Through the Language Glass: Why the World Looks Different in Other Languages by Guy Deutscher [Book Review]
At first, the idea that language affects the way we think seems plausible, if not obvious. Given that we often perceive people of different cultures to be thinking differently, and language is often coterminous with culture, one might be forgiven for assuming that language was the cause of the divergence. These ideas crystallized in the early twentieth century with the Sapir-Whorf hypothesis, which claimed that Native Americans whose languages lacked a clear reference to time were unable to conceive of time as a linear concept. Such ideas have seized the attention of those in many fields: for example, philosophers such as Mill or Nietzsche who used the etymology of words to justify their social theories. The belief in the power of language to radically affect human thought continues in popular consciousness.

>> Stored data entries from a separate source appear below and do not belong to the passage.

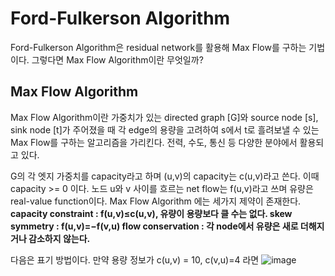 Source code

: # Ford-Fulkerson Algorithm
Ford-Fulkerson Algorithm은 residual network를 활용해 Max Flow를 구하는 기법이다. 그렇다면 Max Flow Algorithm이란 무엇일까?  

## Max Flow Algorithm
Max Flow Algorithm이란 가중치가 있는 directed graph [G]와 source node [s], sink node [t]가 주어졌을 때 각 edge의 용량을 고려하여 s에서 t로 흘려보낼 수 있는 Max Flow를 구하는 알고리즘을 가리킨다. 전력, 수도, 통신 등 다양한 분야에서 활용되고 있다.  

G의 각 엣지 가중치를 capacity라고 하며 (u,v)의 capacity는 c(u,v)라고 쓴다. 이때 capacity >= 0 이다. 노드 u와 v 사이를 흐르는 net flow는 f(u,v)라고 쓰며 유량은 real-value function이다. Max Flow Algorithm 에는 세가지 제약이 존재한다.  
__capacity constraint : f(u,v)≤c(u,v), 유량이 용량보다 클 수는 없다.
skew symmetry : f(u,v)=−f(v,u)
flow conservation : 각 node에서 유량은 새로 더해지거나 감소하지 않는다.__  

다음은 표기 방법이다. 만약 용량 정보가 c(u,v) = 10,  c(v,u)=4 라면
![image](https://user-images.githubusercontent.com/101376961/165784395-5742b281-9590-4414-9fc5-3e5c2811a570.png)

However, it is clear that the idea, in its pure form, is ridiculous. Does Mandarin’s lack of explicit tenses mean that Chinese speakers lack any concept of past, present and future? Do those who speak languages with a subjunctive inherently have a subtler understanding of truth and falsehood? Does English’s lack of a formal second-person pronoun mean Americans are less respectful of authority than, say, French or Russians? Sapir-Whorf quickly fell into disrepute among linguists and, since then, linguistics has on the whole taken the position that the surface forms of language – vocabulary, syntax and the specific details of grammar – are independent of and unrelated to thought.
This is an excerpt from a review of Through the Language Glass: Why the World Looks Different in Other Languages by Guy Deutscher, originally published in the Asian Review of Books on March 13th, 2011. The full review can be accessed here.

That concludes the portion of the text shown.